[DATASET RECORDS — start]

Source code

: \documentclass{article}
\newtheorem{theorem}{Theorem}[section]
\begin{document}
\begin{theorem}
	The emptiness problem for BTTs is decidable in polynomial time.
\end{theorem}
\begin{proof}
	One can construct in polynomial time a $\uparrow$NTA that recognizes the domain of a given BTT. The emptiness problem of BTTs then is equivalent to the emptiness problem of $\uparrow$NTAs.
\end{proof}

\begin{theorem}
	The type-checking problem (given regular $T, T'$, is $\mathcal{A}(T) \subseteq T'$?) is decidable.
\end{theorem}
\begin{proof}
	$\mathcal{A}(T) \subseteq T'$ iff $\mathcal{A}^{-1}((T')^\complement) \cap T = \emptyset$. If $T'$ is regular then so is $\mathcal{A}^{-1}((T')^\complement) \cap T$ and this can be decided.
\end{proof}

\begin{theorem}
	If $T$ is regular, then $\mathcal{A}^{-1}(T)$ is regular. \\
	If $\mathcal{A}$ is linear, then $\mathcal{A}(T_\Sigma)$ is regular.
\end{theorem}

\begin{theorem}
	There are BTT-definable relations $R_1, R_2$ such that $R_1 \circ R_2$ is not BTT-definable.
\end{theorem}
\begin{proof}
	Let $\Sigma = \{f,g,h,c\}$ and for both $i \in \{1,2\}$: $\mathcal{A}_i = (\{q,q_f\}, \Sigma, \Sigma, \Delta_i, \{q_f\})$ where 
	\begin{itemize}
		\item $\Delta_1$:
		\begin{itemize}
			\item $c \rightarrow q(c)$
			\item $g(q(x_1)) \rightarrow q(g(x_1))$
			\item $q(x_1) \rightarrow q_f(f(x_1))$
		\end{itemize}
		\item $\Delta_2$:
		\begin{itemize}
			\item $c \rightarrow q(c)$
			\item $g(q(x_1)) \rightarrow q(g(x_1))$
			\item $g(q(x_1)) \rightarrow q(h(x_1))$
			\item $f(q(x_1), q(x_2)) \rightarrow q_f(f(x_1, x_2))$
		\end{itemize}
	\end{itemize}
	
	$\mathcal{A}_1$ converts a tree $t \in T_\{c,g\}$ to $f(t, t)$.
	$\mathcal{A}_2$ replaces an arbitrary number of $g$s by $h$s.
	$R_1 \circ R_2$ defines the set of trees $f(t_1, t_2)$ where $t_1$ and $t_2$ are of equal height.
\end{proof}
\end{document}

[DATASET RECORDS — finish]

*WORK ORDER*: Every record above is to be restated exactly as it reads.

*REPLY*:
Source code

: \documentclass{article}
\newtheorem{theorem}{Theorem}[section]
\begin{document}
\begin{theorem}
	The emptiness problem for BTTs is decidable in polynomial time.
\end{theorem}
\begin{proof}
	One can construct in polynomial time a $\uparrow$NTA that recognizes the domain of a given BTT. The emptiness problem of BTTs then is equivalent to the emptiness problem of $\uparrow$NTAs.
\end{proof}

\begin{theorem}
	The type-checking problem (given regular $T, T'$, is $\mathcal{A}(T) \subseteq T'$?) is decidable.
\end{theorem}
\begin{proof}
	$\mathcal{A}(T) \subseteq T'$ iff $\mathcal{A}^{-1}((T')^\complement) \cap T = \emptyset$. If $T'$ is regular then so is $\mathcal{A}^{-1}((T')^\complement) \cap T$ and this can be decided.
\end{proof}

\begin{theorem}
	If $T$ is regular, then $\mathcal{A}^{-1}(T)$ is regular. \\
	If $\mathcal{A}$ is linear, then $\mathcal{A}(T_\Sigma)$ is regular.
\end{theorem}

\begin{theorem}
	There are BTT-definable relations $R_1, R_2$ such that $R_1 \circ R_2$ is not BTT-definable.
\end{theorem}
\begin{proof}
	Let $\Sigma = \{f,g,h,c\}$ and for both $i \in \{1,2\}$: $\mathcal{A}_i = (\{q,q_f\}, \Sigma, \Sigma, \Delta_i, \{q_f\})$ where 
	\begin{itemize}
		\item $\Delta_1$:
		\begin{itemize}
			\item $c \rightarrow q(c)$
			\item $g(q(x_1)) \rightarrow q(g(x_1))$
			\item $q(x_1) \rightarrow q_f(f(x_1))$
		\end{itemize}
		\item $\Delta_2$:
		\begin{itemize}
			\item $c \rightarrow q(c)$
			\item $g(q(x_1)) \rightarrow q(g(x_1))$
			\item $g(q(x_1)) \rightarrow q(h(x_1))$
			\item $f(q(x_1), q(x_2)) \rightarrow q_f(f(x_1, x_2))$
		\end{itemize}
	\end{itemize}
	
	$\mathcal{A}_1$ converts a tree $t \in T_\{c,g\}$ to $f(t, t)$.
	$\mathcal{A}_2$ replaces an arbitrary number of $g$s by $h$s.
	$R_1 \circ R_2$ defines the set of trees $f(t_1, t_2)$ where $t_1$ and $t_2$ are of equal height.
\end{proof}
\end{document}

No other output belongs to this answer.